START INFORMATION

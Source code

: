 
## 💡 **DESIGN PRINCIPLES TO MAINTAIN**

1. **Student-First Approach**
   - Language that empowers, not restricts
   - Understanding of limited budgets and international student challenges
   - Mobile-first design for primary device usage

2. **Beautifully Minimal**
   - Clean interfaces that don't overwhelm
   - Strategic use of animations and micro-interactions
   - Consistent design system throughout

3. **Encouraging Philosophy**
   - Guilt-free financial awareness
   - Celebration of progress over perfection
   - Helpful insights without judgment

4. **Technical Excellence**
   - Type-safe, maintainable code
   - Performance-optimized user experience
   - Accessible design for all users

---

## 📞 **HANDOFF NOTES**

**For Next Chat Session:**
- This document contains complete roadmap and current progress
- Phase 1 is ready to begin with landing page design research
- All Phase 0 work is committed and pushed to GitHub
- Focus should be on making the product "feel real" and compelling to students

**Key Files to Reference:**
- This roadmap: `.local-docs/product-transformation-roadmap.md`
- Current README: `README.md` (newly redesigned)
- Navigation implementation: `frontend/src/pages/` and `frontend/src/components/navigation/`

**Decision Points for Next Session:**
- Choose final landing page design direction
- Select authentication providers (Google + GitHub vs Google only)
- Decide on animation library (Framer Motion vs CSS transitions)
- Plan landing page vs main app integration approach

END INFORMATION

* WHAT IS EXPECTED *
The string "that" may appear in the lines of the records above. State how many lines contain it, with no other words.

* TASK RESULT *
2